Only an all-out effort will bring Ukraine to the day, hopefully in the next decade, when its domestic energy production meets demand. Energy independence will do wonders to improve Ukraine’s leverage with Russia, as market realities eat away at the political grip of state-controlled Gazprom.

Three of the most promising developments are the arrival of Shell, Chevron and ExxonMobil, working respectively in the Yuzivska area of eastern Ukraine, the Olesska area of western Ukraine and the Skifska area of the Black Sea. And the Ukrainian government recently gave the go-ahead for Vanco International to explore in the Kerch area of the Black Sea. 

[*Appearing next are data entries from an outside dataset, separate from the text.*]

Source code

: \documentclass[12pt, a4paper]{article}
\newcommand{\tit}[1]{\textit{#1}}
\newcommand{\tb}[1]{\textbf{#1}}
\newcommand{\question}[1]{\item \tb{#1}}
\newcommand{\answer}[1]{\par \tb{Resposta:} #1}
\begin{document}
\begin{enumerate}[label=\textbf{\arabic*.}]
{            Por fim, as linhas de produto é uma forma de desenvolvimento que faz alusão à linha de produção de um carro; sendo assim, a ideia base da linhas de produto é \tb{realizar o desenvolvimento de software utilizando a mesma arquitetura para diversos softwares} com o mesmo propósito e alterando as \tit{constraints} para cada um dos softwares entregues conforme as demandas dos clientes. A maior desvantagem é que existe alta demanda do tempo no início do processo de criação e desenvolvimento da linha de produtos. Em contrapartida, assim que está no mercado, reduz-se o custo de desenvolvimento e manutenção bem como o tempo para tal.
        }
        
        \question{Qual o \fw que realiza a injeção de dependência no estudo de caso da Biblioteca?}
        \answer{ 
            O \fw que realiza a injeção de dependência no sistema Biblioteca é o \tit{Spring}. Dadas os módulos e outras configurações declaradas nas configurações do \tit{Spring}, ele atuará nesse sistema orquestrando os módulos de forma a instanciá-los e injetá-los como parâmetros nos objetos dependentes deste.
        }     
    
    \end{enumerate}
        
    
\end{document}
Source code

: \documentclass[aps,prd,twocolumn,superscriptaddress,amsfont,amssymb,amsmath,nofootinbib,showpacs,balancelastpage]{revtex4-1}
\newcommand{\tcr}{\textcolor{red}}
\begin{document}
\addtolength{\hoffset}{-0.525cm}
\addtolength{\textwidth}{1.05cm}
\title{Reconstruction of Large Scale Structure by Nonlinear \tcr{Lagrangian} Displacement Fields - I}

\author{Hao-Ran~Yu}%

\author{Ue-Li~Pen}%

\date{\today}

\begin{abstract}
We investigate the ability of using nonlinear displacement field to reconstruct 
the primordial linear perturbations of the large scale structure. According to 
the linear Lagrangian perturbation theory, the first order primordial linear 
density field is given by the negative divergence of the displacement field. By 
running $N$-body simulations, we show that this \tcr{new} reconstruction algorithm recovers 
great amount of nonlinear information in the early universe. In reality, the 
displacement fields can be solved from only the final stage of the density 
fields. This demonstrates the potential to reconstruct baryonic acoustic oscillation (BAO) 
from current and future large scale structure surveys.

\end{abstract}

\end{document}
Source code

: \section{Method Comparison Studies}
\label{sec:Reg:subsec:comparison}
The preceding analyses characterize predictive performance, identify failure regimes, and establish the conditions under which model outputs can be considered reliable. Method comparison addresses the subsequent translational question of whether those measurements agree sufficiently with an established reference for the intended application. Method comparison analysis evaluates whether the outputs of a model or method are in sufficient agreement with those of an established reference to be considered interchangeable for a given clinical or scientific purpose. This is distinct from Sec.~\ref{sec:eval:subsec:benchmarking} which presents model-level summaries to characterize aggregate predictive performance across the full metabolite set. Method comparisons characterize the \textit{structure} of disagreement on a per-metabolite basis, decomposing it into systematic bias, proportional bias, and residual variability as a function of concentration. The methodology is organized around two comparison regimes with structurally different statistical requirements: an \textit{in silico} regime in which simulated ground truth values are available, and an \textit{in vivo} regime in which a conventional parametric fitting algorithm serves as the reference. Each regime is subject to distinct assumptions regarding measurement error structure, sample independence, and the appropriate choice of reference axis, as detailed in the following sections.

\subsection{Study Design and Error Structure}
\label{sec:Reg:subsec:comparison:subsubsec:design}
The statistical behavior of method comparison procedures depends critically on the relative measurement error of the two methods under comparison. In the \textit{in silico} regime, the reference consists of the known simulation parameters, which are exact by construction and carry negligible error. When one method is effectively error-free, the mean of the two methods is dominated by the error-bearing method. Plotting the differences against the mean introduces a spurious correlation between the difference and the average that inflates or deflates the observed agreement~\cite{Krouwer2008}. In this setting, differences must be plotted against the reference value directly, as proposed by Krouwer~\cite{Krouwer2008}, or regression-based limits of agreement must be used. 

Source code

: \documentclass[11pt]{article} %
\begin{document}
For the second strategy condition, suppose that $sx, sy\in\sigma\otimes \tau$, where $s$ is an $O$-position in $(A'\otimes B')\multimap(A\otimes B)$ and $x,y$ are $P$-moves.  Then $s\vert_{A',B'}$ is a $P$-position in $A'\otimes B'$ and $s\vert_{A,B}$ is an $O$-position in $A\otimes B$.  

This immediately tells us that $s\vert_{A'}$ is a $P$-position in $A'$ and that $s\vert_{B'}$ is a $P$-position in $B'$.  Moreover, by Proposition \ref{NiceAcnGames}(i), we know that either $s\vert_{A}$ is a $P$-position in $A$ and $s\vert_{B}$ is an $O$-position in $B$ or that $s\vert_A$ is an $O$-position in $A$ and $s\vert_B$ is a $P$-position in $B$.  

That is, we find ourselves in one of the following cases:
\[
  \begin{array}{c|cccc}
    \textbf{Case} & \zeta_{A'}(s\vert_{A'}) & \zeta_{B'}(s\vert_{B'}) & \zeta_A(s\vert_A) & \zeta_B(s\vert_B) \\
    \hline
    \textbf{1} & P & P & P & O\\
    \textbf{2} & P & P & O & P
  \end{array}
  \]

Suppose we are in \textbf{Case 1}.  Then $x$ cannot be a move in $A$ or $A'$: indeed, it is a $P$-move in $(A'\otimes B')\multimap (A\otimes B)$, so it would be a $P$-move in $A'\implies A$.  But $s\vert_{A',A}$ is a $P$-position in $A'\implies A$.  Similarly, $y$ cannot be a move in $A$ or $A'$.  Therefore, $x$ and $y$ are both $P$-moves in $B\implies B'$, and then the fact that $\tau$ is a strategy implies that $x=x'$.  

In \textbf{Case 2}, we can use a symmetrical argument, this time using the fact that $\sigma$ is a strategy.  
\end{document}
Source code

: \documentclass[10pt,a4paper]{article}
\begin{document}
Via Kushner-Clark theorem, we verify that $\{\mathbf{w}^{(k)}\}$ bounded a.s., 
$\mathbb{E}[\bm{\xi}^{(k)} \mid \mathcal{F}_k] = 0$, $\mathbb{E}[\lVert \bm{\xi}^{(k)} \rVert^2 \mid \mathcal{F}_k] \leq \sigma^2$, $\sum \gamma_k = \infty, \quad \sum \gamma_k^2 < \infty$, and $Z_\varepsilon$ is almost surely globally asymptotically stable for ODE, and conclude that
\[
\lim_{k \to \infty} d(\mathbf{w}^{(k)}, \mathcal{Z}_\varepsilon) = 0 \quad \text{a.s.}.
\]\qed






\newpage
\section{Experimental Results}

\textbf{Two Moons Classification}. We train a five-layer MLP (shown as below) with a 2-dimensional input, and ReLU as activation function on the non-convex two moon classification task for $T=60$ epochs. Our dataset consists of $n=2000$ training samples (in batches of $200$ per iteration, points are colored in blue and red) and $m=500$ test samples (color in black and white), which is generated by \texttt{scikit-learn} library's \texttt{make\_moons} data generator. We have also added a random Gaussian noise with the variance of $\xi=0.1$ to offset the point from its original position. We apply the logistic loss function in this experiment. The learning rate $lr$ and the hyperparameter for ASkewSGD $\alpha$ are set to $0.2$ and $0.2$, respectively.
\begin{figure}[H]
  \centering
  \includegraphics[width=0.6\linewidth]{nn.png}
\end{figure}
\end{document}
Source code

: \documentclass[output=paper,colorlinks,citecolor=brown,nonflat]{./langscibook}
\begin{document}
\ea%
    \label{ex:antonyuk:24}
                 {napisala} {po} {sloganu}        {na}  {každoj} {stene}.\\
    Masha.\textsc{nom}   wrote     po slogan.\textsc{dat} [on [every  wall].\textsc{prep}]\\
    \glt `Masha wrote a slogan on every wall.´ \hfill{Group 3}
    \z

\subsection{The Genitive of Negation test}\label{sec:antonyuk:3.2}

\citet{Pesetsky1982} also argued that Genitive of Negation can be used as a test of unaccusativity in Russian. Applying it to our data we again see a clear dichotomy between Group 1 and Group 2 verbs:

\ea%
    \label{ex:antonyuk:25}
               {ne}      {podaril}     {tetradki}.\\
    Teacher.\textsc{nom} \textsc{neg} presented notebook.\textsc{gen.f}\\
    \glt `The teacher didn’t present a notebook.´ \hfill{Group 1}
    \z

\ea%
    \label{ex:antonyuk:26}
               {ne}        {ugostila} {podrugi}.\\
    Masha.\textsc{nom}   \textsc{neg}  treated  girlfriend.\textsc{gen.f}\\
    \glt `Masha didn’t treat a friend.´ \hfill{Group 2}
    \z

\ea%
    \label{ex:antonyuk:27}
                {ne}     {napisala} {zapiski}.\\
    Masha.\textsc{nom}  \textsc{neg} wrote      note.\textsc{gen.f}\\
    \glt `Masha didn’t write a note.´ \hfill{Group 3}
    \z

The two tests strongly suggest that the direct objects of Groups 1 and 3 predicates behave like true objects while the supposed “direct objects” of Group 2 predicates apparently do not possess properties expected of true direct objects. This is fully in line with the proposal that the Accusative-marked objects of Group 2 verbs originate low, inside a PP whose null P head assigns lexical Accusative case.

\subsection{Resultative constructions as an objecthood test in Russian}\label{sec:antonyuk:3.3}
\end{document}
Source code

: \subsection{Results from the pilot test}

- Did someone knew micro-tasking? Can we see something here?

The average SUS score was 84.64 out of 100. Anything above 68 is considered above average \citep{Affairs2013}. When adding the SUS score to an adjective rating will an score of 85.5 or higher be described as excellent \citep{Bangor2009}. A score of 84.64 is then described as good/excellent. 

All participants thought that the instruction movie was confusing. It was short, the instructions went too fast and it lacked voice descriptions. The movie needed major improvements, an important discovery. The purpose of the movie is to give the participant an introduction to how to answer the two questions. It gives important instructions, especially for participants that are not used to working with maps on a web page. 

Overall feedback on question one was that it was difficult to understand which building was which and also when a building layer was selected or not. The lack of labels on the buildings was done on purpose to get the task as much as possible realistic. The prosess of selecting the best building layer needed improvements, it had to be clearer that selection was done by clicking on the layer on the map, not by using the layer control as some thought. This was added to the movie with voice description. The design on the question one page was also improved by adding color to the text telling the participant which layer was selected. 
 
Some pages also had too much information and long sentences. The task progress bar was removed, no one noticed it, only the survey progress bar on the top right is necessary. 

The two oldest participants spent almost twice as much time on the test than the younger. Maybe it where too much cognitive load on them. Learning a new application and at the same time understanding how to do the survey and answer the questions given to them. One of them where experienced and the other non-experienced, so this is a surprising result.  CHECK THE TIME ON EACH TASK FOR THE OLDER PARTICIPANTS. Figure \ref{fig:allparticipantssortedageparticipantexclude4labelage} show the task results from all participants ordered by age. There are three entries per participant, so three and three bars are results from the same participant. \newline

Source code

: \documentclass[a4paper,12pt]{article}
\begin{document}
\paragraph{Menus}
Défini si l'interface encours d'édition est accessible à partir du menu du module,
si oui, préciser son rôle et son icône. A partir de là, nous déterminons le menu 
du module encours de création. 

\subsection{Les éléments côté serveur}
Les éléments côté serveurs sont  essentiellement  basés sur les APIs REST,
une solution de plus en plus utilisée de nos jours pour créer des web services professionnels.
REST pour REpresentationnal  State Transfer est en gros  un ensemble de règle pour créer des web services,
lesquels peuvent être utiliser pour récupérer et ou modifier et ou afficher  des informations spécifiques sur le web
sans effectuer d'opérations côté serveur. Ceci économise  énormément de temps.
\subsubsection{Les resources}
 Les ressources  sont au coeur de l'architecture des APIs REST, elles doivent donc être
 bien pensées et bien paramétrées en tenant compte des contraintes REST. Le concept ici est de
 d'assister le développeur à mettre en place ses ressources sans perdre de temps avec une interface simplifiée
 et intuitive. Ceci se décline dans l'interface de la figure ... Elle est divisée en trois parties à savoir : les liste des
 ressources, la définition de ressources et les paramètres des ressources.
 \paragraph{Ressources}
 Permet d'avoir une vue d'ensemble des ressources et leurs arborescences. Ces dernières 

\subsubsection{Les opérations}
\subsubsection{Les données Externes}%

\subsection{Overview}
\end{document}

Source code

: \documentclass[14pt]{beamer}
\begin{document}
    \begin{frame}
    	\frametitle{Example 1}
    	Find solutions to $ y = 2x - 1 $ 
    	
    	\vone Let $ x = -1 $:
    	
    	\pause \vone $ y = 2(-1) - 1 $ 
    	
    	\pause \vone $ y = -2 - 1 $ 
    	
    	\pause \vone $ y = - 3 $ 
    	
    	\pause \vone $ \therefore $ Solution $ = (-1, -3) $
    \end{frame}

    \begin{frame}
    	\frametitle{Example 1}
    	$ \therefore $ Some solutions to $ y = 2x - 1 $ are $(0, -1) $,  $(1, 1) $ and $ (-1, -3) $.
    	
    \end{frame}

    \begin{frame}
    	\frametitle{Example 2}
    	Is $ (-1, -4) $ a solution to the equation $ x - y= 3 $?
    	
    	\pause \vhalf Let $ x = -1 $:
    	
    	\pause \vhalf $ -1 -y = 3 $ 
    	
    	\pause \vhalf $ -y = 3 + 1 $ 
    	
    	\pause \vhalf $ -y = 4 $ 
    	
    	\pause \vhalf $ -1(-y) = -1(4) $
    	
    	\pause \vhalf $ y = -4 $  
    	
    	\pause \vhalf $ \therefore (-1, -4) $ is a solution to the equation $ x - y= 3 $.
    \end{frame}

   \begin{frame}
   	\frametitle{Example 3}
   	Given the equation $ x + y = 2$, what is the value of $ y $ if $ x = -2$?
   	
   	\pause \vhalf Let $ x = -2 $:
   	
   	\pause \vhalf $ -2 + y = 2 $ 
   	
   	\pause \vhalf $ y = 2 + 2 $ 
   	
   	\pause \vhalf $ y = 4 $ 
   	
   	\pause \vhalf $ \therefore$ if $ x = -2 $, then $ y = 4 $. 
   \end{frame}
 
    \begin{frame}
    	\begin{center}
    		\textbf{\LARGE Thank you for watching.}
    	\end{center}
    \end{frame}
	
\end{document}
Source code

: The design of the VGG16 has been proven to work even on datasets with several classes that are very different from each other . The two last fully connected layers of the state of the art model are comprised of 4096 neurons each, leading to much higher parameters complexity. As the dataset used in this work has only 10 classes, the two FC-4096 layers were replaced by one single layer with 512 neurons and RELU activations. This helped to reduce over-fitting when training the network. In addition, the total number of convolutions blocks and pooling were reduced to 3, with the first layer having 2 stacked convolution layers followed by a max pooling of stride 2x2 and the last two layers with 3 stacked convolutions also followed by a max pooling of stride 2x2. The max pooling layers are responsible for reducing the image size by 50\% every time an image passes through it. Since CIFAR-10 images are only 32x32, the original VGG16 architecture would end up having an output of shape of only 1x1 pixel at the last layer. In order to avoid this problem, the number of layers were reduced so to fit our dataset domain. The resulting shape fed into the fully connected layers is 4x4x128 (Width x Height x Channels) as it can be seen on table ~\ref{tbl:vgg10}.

It’s great see to that Ukraine’s government is looking ahead enough to sign 50-year deals. But Ukrainians don’t trust their government and many people in the world don’t trust energy giants. Protecting “commercial secrets” is not enough of a justification to keep production sharing agreements confidential. If the energy majors want in, they’re going to have to agree to a higher level of public disclosure. Ukrainians deserve to know the extent of tax breaks the companies are given, how they will benefit and how the environment will be safeguarded. These are  issues in which neither the government nor the energy majors have an outstanding record. Ukraine also needs a website like frackfocus.org that offers a wealth of information to U.S. citizens about the shale gas process.

On balance, though, Ukraine has been facing an energy crisis for its entire existence as a nation and needs to move forward, even if it means accepting more risks.